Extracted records

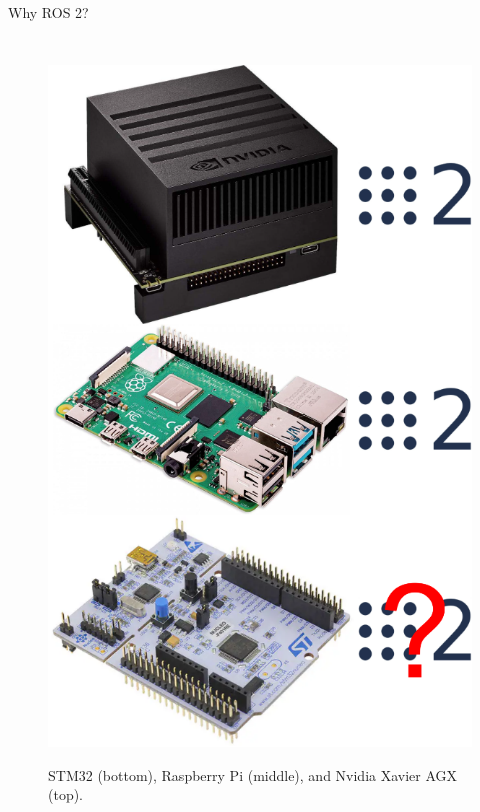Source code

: \begin{frame}{Why ROS 2?}
\begin{columns}
		\begin{figure}
			\centering
			\includegraphics[scale=.17]{why_ros2.png}
			\label{fig:whyros2}
			\caption{STM32 (bottom), Raspberry Pi (middle), and Nvidia Xavier AGX (top).}
		\end{figure}
	\end{columns}
\end{frame}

◆ Work required ◆
Exactly the lines from the one holding "(bottom), Raspberry Pi" through the end of the records above are to be returned, and nothing else.

◆ Written solution ◆
			\caption{STM32 (bottom), Raspberry Pi (middle), and Nvidia Xavier AGX (top).}
		\end{figure}
	\end{columns}
\end{frame}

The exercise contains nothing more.